The 190 E 3.2 AMG was the first model sold through AMG authorized re-seller with a Mercedes-Benz new car warranty. About 200 complete cars were made. They were offered in black or silver and were very expensive (about DM 155,780). Besides 200 complete 190 E 3.2 AMG's, Mercedes-Benz sold AMG body kits and 3.2 L AMG engines separately, so there are 190's fitted with those features at the factory or retrofitted. The 190 E 3.2 AMG straight-six 12-valve engines are derived from the 2.6-litre M103 engine and generate a maximum power output of 231 hp, enabling the car to attain a top speed of 243 km/h.

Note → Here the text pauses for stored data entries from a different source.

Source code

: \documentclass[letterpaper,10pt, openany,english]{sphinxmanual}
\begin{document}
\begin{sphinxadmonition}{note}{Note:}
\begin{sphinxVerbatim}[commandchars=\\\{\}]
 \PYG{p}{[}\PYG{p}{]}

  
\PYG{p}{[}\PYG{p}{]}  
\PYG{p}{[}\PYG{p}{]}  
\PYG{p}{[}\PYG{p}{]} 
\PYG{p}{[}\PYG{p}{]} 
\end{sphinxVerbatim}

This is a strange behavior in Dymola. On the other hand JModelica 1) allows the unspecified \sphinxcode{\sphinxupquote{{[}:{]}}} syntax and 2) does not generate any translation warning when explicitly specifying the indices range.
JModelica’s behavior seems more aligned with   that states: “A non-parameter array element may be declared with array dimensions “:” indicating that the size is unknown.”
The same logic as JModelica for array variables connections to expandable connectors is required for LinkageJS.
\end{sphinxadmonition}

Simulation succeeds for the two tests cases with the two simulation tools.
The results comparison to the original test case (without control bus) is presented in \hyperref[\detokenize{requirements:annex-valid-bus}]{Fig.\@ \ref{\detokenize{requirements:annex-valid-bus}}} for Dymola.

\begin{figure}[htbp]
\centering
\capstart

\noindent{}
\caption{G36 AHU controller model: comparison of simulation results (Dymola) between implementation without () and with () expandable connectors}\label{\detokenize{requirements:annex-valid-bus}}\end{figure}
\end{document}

==Mercedes 190 D BlueEFFICIENCY (2009)==
The 190 D BlueEFFICIENCY is an experimental vehicle demonstrating the improvements made in Diesel engine technology over the last 20 years, in isolation from the equally profound changes in the safety and comfort of the car as a whole. It was based on a 1988 190 E 2.6 which was fitted with a Mercedes-Benz OM651 engine, rated at 204 PS and 500 Nm at 1,600–1,800 rpm. The 190 D Blue EFFICIENCY accelerates from 0 to 100 km/h in 6.2 seconds, with fuel efficiency of 4.9 litres per 100 kilometres (NEDC). By comparison, the original car has the fuel efficiency of 7.3 litres per 100 kilometres. The 190 D BlueEFFICIENCY was also compared to C 250 CDI BlueEFFICIENCY, which has fuel efficiency of 5.1 litres per 100 kilometres via NEDC method, despite the modern C 250 CDI BlueEFFICIENCY being 385 kg heavier, 16 cm longer, and around 9 cm wider and higher than a 190.

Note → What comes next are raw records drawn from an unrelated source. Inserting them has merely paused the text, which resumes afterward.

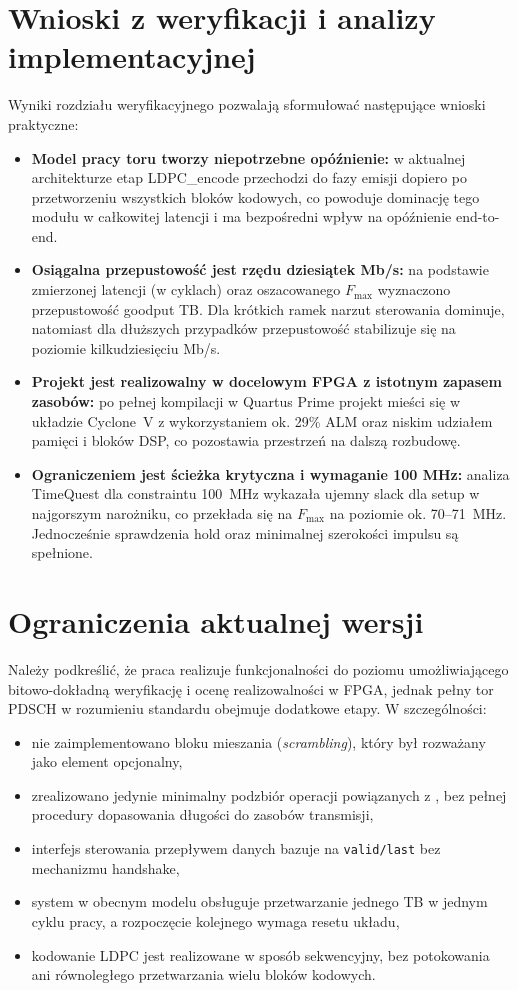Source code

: \section*{Wnioski z weryfikacji i analizy implementacyjnej}
Wyniki rozdziału weryfikacyjnego pozwalają sformułować następujące wnioski praktyczne:

\begin{itemize}
  \item \textbf{Model pracy toru tworzy niepotrzebne opóźnienie:} w aktualnej architekturze etap LDPC\_encode przechodzi do fazy emisji dopiero po przetworzeniu wszystkich bloków kodowych, co powoduje dominację tego modułu w całkowitej latencji i ma bezpośredni wpływ na opóźnienie end-to-end. 

  \item \textbf{Osiągalna przepustowość jest rzędu dziesiątek Mb/s:} na podstawie zmierzonej latencji (w cyklach) oraz oszacowanego $F_{\max}$ wyznaczono przepustowość goodput TB. Dla krótkich ramek narzut sterowania dominuje, natomiast dla dłuższych przypadków przepustowość stabilizuje się na poziomie kilkudziesięciu Mb/s. 
  \item \textbf{Projekt jest realizowalny w docelowym FPGA z istotnym zapasem zasobów:}
  po pełnej kompilacji w Quartus Prime projekt mieści się w układzie Cyclone~V z wykorzystaniem ok. 29\% ALM oraz niskim udziałem pamięci i bloków DSP, co pozostawia przestrzeń na dalszą rozbudowę. 

  \item \textbf{Ograniczeniem jest ścieżka krytyczna i wymaganie 100 MHz:}
  analiza TimeQuest dla constraintu 100~MHz wykazała ujemny slack dla setup w najgorszym narożniku, co przekłada się na $F_{\max}$ na poziomie ok. 70--71~MHz.
  Jednocześnie sprawdzenia hold oraz minimalnej szerokości impulsu są spełnione. 
\end{itemize}

\section*{Ograniczenia aktualnej wersji}
Należy podkreślić, że praca realizuje funkcjonalności do poziomu umożliwiającego bitowo-dokładną weryfikację i ocenę realizowalności w FPGA, jednak pełny tor PDSCH w rozumieniu standardu obejmuje dodatkowe etapy. W szczególności:
\begin{itemize}
  \item nie zaimplementowano bloku mieszania (\textit{scrambling}), który był rozważany jako element opcjonalny,
  \item zrealizowano jedynie minimalny podzbiór operacji powiązanych z , bez pełnej procedury dopasowania długości do zasobów transmisji,
  \item interfejs sterowania przepływem danych bazuje na \texttt{valid/last} bez mechanizmu handshake,
  \item system w obecnym modelu obsługuje przetwarzanie jednego TB w jednym cyklu pracy, a rozpoczęcie kolejnego wymaga resetu układu,
  \item kodowanie LDPC jest realizowane w sposób sekwencyjny, bez potokowania ani równoległego przetwarzania wielu bloków kodowych. 
\end{itemize}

==Mercedes-Benz 190 E Elektro (1990)==
The 190 E Elektro was a limited series of fully electric variants of the Mercedes-Benz W201. Back in May 1990, Mercedes revealed a fully electric 190 E at the Hannover Fair. This wasn't a typical concept for Mercedes as the carmaker wanted to use the 190E platform for testing different drive configurations and battery packs. These included mainly sodium-nickel chloride or sodium-sulphur batteries, which offered a much higher energy density than the era's more classic lead packs. At the 1991 Geneva Motor Show they even brought a more advanced version of the 190E ‘Electro’, showcasing their commitment to the project. The electric 190E retained the cabin space of the regular ICE model unaffected, as well as all its safety features. The Geneva show car featured two DC permanent magnet motors, one for each rear wheel, with a combined peak power output of 44 HP. As for the driving range, the electric 190 E offered 110 km (68 miles) on a full charge. The Mercedes 190 E Electro used a sodium-nickel chloride battery and a regenerative braking system to help charge the pack during driving. Mercedes also took out many of the weight-intensive mechanical components in order to offset the weight penalty of the heavy batteries; the result was an electric car that weighed just 200 kg (440 lbs) more than the model it's based on. As for the driving range, Mercedes even participated in a large-scale field trial on the German island of Rügen between 1992 and 1996, with the support of the local government. They wanted to test electric cars and their powertrains in everyday conditions and Mercedes sent 10 hand-built 190 E Electro cars which featured various electric motors and battery configurations. Some of them had no transmission at all while others even featured a manual transmission in combination with their electric powertrains. Special recharging stations with solar collectors were also installed on the island to test the concept of EVs in a consistent -neutral manner. Overall a total of 60 cars and vans from different brands were involved in the EV trial. The cars were tested by different participants, including taxi drivers, who used them in their normal lives. According to Mercedes, there were hardly any problems, with the test cars showcasing excellent reliability. One of the vehicles even achieved a usage rate of 100,000 km in one year (62,000 miles).